- _Prompt_
Wherever a line in the data below holds "games", copy that line.

- _Material supplied_
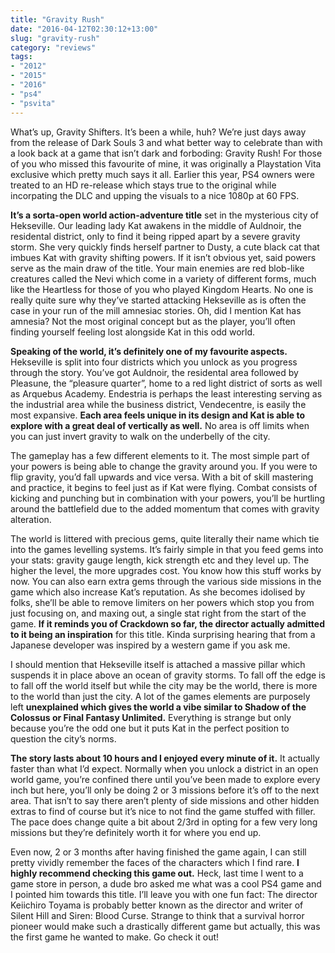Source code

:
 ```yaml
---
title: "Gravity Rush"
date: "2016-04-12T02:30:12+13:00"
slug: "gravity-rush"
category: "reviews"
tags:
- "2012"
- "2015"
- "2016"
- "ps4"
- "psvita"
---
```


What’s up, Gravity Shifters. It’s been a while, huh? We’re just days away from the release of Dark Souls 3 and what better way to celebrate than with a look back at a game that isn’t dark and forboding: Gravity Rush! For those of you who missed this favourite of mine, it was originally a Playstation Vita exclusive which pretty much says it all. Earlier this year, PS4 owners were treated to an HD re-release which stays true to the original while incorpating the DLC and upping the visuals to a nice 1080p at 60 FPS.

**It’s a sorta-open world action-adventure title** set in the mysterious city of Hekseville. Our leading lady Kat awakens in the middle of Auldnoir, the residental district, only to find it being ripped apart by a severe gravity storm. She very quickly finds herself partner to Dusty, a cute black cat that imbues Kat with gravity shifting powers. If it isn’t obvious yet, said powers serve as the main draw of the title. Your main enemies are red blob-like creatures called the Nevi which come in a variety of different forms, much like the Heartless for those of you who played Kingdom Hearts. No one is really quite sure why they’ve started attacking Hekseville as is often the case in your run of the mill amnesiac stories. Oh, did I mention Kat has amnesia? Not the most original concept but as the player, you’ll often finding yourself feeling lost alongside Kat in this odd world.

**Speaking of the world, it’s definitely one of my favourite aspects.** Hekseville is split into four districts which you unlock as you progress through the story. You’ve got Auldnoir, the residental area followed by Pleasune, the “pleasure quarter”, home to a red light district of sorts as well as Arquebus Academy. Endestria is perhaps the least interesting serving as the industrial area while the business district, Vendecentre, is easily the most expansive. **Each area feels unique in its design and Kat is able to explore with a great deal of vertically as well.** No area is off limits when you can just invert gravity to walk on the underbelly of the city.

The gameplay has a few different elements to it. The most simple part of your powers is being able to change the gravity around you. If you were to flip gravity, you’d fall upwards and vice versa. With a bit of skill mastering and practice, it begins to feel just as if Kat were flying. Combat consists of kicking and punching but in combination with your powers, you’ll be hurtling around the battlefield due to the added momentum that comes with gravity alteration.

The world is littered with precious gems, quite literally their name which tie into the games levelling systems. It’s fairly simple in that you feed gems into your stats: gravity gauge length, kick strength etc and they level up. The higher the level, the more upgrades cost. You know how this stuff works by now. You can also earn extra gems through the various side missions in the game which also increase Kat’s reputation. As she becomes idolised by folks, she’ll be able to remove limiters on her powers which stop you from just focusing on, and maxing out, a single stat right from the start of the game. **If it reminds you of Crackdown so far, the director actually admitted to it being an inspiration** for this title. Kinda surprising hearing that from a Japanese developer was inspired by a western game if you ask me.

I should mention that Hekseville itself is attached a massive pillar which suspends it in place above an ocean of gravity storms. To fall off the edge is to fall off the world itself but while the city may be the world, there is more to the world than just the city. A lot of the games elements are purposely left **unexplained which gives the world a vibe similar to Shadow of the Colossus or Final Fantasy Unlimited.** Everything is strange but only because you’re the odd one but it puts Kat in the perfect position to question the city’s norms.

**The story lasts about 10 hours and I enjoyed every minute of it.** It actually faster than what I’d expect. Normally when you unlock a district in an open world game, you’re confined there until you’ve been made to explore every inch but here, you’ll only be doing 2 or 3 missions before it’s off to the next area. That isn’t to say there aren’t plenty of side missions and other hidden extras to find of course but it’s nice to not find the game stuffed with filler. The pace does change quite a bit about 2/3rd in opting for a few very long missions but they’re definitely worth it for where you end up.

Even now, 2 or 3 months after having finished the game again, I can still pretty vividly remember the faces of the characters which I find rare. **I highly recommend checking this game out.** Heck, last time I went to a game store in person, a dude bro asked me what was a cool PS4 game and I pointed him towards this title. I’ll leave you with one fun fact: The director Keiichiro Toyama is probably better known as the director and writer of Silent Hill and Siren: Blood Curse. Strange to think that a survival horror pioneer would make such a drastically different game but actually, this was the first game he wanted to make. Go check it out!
--
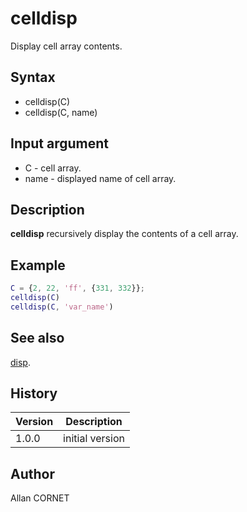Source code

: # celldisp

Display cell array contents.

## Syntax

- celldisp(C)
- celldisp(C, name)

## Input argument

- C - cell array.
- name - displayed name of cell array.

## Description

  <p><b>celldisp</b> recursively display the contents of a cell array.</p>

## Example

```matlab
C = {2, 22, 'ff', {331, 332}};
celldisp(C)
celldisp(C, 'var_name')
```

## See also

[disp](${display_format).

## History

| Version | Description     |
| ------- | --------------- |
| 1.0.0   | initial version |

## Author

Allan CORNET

- _Response area_
The world is littered with precious gems, quite literally their name which tie into the games levelling systems. It’s fairly simple in that you feed gems into your stats: gravity gauge length, kick strength etc and they level up. The higher the level, the more upgrades cost. You know how this stuff works by now. You can also earn extra gems through the various side missions in the game which also increase Kat’s reputation. As she becomes idolised by folks, she’ll be able to remove limiters on her powers which stop you from just focusing on, and maxing out, a single stat right from the start of the game. **If it reminds you of Crackdown so far, the director actually admitted to it being an inspiration** for this title. Kinda surprising hearing that from a Japanese developer was inspired by a western game if you ask me.
I should mention that Hekseville itself is attached a massive pillar which suspends it in place above an ocean of gravity storms. To fall off the edge is to fall off the world itself but while the city may be the world, there is more to the world than just the city. A lot of the games elements are purposely left **unexplained which gives the world a vibe similar to Shadow of the Colossus or Final Fantasy Unlimited.** Everything is strange but only because you’re the odd one but it puts Kat in the perfect position to question the city’s norms.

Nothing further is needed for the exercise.